Que nadie me eche en cara una posición ventajosa que no tengo. Ni una esperanza que, según los acontecimientos, debería haber perdido. Sigo defendiendo al amor hasta en los días en los que alguien me dirige las acusaciones más falsas. Pero… ¿qué más da? Si no soy yo son miles, millones entre hombres y mujeres, los que andan igual que uno por todo el mundo. El edificio se ha venido abajo; y lo poco que va quedando en pie -a veces con escuálidos cimientos de rutina y apariencia- está bajo la amenaza de destructoras voladuras.

Inma está casada, o por lo menos se casó. El resto de la historia, las preguntas que pueda haberse hecho o no, supongo que empezaría a escribirlas fuera ya del cuaderno escolar y el libro de texto con el que los dos aprendimos la lección de un nerviosismo necesario, una emoción indispensable y una conveniente impaciencia por vernos, que no deberíamos dejar de sentir nunca los unos por los otros.

Algunas veces la vida nos ha vuelto a reunir en encuentros fugaces y casuales por calles con prisas, en el vértigo de ir todos los días de un lado para otro. No me gustaría decirlo, pero lo cuento como algo simpático que, invariable, le escucho a Inma cuando la veo: siempre me dice que estoy muy guapo. Es dulce como ella sola y a nadie le amarga un dulce. Llegué a coincidir con ella en el plató de un programa de televisión presentado por Carlos Herrera y al que yo acudí invitado para cantar mis canciones. Era una de las azafatas, pero sin duda la más bonita de todas. No sé si le ha llegado noticia del artículo en Sevilla Press, en Chipiona Noticias… si lo ha leído, si incluso lo guarda ahora… Lo mismo me da. Ni ella ni yo estamos ya allí donde estuvimos. A la caída de las tardes, en Castilleja de la Cuesta, supongo que los rayos bajísimos de sol por el Aljarafe estarán coloreando de un malva encendido las citas de otros que esperan ampararse en las noches, para hacerlas suyas igual que nosotros hicimos las nuestras. Mis letras son mi vida; y aquella chiquilla se quedó para siempre en parte de los renglones que trazan tantas direcciones como ha tenido que tomar mi corazón.

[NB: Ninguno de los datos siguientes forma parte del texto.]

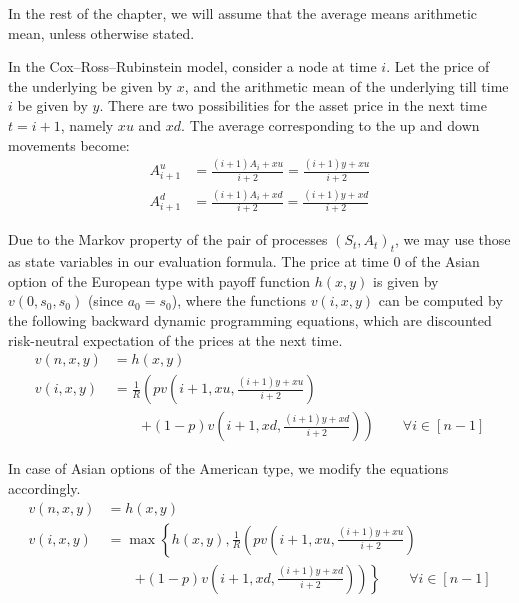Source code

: In the rest of the chapter, we will assume that the average means arithmetic mean, unless otherwise stated.

In the Cox–Ross–Rubinstein model, consider a node at time $ i $. Let the price of the underlying be given by $ x $, and the arithmetic mean of the underlying till time $ i $ be given by $ y $. There are two possibilities for the asset price in the next time $ t = i + 1 $, namely $ x u $ and $ x d $. The average corresponding to the up and down movements become:
\begin{align*}
	A_{i+1}^u  &=  \frac{(i+1) A_i + x u}{i+2}  =  \frac{(i+1) y + x u}{i+2}  \\
	A_{i+1}^d  &=  \frac{(i+1) A_i + x d}{i+2}  =  \frac{(i+1) y + x d}{i+2}
\end{align*}

Due to the Markov property of the pair of processes $ (S_t, A_t)_t $, we may use those as state variables in our evaluation formula. The price at time $ 0 $ of the Asian option of the European type with payoff function $ h(x, y) $ is given by $ v(0, s_0, s_0) $ (since $ a_0 = s_0 $), where the functions $ v(i, x, y) $ can be computed by the following backward dynamic programming equations, which are discounted risk-neutral expectation of the prices at the next time.
\begin{subequations}
	\label{eq:asian-dp-eu}
	\begin{align}
		v(n, x, y)  &=  h(x,y)  \\
		v(i, x, y)  &=  \frac{1}{R} \left(  p v \left( i + 1, x u, \frac{(i + 1) y + x u}{i + 2} \right)  \right.  \\
		&  \qquad  \left. + (1-p) v \left( i + 1, x d, \frac{(i + 1) y + x d}{i + 2} \right)  \right)  \qquad   \forall i \in [n - 1]  \nonumber
	\end{align}
\end{subequations}

In case of Asian options of the American type, we modify the equations accordingly.
\begin{subequations}
	\label{eq:asian-dp-am}
	\begin{align}
		v(n, x, y)  &=  h(x,y)  \\
		v(i, x, y)  &=  \max \left\lbrace  h(x, y), \frac{1}{R} \left(  p v \left( i + 1, x u, \frac{(i + 1) y + x u}{i + 2} \right)  \right. \right. \\
		&  \qquad  \left. \left. + (1-p) v \left( i + 1, x d, \frac{(i + 1) y + x d}{i + 2} \right)  \right)  \right\rbrace  \qquad  \forall i \in [n - 1]  \nonumber
	\end{align}
\end{subequations}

De todos modos, a una sociedad que se rinde a conseguir lo mejor porque lo mejor es difícil, y que se niega a sí misma lo que más desea antes de que deje un día este planeta, a esa sociedad le digo que un hombre sin edad puede que se vaya de aquí desperdigado en miles de intentos; en tanteos fallidos que duren hasta mi último momento de inquietud… A esa sociedad, a ese pobre mundo de incredulidades y rendiciones le digo que puede que sea el último romántico o uno de los muchos que dio la voz de alarma sobre una especie en extinción llamada amor, cuando el amor era cosa de héroes y no de cómodos. Y también le digo que no soy tan tonto como para ignorar que a veces hay que irse, que hay que desistir, que ya no queda ninguna solución que intentar. Lo sé de sobra en mis carnes. Pero que reemprenda la dirección de su destino caminando por el centro de la vida, no por sus cunetas. Siempre es posible confiar en la llegada de un verano que traiga los ojos lánguidamente hermosos y verdes de Inma.